→ Brief:
The response should contain only those lines of the entries below that include the string "about".
_____
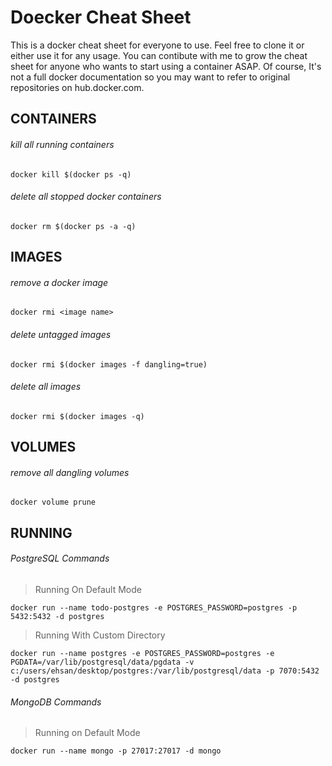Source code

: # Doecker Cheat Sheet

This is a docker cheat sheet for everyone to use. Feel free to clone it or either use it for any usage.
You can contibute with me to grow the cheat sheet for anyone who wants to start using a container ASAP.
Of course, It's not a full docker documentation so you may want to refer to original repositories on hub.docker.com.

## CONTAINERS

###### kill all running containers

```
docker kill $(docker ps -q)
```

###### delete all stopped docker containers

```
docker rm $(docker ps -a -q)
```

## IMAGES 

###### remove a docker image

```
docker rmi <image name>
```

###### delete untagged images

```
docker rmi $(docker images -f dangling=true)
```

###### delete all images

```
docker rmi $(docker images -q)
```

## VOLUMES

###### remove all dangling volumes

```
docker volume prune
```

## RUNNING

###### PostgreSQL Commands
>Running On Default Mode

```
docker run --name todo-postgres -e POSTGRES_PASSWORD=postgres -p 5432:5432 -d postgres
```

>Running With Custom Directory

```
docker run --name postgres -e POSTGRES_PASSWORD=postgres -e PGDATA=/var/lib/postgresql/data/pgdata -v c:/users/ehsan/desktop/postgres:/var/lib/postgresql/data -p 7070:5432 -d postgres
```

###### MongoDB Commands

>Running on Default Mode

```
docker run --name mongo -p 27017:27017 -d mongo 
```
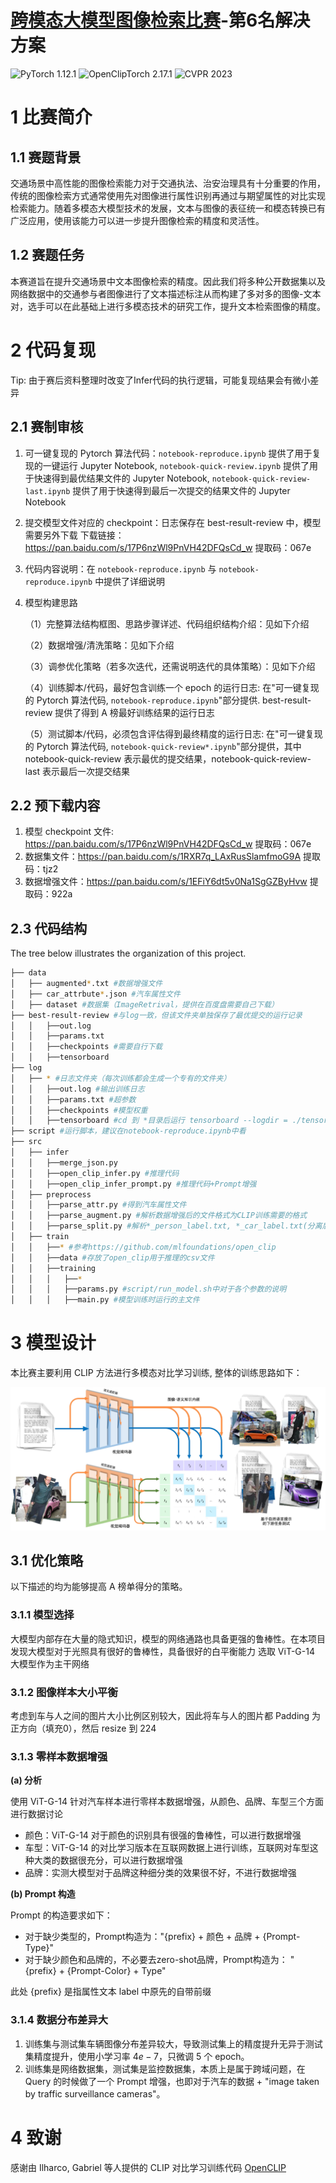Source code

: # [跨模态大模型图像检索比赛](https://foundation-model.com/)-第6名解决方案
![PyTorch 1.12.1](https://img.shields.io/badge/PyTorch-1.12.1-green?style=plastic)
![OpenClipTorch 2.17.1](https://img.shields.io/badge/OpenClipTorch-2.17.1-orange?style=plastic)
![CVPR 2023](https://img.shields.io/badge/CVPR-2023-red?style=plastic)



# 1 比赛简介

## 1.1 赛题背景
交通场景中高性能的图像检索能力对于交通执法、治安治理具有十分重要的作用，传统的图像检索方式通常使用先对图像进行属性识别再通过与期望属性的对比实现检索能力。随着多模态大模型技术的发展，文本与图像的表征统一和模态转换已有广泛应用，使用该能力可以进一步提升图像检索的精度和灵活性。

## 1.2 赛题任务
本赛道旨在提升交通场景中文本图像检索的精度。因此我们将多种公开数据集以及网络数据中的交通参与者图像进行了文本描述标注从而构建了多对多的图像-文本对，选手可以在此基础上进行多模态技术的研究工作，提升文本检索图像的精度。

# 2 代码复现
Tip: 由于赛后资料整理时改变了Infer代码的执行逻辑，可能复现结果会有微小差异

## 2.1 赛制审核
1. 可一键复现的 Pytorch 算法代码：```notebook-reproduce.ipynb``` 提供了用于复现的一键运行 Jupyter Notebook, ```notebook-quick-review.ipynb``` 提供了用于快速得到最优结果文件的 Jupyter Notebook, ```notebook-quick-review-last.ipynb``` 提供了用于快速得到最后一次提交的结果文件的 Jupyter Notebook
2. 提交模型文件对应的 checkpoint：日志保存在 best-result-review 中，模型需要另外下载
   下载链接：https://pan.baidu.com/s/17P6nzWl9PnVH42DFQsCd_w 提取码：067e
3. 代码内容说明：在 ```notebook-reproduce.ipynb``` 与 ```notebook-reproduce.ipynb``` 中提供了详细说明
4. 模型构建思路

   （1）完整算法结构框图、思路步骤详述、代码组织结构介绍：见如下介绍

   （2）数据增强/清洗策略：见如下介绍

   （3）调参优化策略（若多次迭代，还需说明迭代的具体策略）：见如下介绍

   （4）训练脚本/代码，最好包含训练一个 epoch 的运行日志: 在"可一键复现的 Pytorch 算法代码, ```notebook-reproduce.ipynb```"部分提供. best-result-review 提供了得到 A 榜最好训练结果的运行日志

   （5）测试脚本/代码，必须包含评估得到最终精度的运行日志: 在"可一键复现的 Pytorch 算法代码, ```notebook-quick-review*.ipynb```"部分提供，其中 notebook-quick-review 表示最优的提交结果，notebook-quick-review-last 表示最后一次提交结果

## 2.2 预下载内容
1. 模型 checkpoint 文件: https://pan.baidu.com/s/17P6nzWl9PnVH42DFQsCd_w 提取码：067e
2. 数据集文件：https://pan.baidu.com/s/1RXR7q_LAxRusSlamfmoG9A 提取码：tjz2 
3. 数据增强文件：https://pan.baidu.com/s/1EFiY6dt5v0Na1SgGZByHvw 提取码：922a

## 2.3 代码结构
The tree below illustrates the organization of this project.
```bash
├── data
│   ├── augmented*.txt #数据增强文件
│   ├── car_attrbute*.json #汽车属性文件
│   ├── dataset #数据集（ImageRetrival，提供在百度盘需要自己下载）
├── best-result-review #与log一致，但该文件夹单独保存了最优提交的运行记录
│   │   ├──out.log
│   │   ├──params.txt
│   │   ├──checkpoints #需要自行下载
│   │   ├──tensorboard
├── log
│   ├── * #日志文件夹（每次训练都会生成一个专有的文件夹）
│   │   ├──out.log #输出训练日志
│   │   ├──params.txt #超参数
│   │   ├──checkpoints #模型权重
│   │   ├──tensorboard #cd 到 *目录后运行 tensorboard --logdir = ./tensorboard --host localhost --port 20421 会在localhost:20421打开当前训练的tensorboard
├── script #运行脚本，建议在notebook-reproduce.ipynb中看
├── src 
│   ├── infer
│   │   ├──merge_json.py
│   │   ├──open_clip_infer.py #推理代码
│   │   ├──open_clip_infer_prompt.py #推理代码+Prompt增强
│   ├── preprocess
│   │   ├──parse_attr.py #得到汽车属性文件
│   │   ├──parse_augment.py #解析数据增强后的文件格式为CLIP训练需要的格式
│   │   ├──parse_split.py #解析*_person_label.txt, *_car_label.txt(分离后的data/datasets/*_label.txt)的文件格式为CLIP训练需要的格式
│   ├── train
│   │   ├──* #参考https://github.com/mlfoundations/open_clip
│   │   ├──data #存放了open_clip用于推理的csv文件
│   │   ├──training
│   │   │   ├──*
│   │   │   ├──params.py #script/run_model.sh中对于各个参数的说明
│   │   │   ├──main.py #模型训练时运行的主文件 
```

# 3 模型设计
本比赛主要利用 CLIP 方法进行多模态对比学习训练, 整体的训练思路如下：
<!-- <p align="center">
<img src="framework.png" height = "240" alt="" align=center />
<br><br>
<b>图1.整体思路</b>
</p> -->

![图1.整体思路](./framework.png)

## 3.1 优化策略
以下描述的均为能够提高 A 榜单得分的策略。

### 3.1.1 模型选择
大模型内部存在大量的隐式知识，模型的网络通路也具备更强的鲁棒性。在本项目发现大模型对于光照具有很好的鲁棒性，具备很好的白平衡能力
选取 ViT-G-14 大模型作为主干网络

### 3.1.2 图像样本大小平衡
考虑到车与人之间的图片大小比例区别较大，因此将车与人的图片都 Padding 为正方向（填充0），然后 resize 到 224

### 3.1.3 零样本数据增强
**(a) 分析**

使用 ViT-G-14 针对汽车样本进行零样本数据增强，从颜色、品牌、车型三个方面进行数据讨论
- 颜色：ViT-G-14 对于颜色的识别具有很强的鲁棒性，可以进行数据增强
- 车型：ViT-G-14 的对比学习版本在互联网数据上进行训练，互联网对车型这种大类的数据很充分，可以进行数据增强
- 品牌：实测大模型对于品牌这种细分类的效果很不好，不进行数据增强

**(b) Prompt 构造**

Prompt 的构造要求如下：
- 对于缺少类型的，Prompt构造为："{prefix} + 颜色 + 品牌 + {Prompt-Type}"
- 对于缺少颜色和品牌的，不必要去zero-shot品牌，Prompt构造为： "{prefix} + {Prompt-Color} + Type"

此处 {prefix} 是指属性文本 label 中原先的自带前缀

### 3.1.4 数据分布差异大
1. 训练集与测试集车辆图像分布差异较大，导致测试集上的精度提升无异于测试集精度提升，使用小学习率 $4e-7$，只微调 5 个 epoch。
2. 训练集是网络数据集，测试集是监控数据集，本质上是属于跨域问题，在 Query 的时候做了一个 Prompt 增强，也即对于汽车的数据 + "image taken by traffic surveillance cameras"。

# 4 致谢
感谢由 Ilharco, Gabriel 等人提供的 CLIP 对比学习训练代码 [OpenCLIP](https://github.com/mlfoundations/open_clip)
_____
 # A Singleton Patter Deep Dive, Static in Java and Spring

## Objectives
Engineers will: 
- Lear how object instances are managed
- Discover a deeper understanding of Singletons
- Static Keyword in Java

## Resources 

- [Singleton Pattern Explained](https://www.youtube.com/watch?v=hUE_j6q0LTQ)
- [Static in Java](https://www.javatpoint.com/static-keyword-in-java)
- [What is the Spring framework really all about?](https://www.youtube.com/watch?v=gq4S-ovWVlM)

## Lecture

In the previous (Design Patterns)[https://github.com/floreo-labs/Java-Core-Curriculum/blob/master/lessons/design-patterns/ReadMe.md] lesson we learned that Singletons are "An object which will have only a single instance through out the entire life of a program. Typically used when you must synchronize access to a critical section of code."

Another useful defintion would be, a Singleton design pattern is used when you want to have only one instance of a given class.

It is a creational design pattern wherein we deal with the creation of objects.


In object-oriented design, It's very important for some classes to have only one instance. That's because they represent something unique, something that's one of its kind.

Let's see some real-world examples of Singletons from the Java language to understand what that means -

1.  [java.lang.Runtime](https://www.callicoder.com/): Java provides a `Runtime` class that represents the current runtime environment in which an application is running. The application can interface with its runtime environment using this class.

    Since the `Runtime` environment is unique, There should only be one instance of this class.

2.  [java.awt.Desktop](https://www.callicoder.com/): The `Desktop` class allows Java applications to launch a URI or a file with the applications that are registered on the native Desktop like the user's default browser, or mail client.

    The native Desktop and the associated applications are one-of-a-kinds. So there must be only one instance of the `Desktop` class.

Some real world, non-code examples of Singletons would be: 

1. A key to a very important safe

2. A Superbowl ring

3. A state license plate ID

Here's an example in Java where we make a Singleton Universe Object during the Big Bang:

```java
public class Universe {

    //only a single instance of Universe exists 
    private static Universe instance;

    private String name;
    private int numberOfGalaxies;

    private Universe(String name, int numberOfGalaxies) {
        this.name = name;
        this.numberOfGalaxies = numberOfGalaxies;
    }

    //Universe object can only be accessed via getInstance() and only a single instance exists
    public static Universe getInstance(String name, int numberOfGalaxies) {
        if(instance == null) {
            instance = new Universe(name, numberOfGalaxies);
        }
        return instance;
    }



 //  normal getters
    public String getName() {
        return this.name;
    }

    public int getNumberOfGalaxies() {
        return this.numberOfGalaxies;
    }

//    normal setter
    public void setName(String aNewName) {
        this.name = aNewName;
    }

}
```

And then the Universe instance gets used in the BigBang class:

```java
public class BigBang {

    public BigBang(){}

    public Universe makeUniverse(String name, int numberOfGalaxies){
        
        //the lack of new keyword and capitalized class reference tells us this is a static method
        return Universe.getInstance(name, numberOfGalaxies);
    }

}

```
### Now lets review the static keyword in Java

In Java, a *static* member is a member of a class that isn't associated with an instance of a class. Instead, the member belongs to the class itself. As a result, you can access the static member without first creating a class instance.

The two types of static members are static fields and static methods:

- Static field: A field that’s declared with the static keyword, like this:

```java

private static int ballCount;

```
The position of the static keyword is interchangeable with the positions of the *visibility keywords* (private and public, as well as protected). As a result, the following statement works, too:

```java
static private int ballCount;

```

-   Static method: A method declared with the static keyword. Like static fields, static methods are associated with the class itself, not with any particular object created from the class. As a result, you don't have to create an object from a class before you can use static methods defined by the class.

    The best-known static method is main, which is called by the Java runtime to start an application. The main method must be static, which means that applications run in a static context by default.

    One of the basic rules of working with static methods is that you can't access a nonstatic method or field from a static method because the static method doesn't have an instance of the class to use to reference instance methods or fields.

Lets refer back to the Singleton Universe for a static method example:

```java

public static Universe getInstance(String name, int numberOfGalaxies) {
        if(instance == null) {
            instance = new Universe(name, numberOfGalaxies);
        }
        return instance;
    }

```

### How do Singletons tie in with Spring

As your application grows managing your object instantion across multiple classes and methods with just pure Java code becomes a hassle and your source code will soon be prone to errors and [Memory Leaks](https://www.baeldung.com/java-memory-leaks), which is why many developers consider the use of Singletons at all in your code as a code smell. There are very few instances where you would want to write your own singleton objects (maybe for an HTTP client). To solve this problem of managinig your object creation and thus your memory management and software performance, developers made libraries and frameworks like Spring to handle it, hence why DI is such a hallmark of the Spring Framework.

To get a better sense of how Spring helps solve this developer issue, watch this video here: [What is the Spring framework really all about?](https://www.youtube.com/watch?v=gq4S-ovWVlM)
_____
→ Finished task:
- [What is the Spring framework really all about?](https://www.youtube.com/watch?v=gq4S-ovWVlM)
To get a better sense of how Spring helps solve this developer issue, watch this video here: [What is the Spring framework really all about?](https://www.youtube.com/watch?v=gq4S-ovWVlM)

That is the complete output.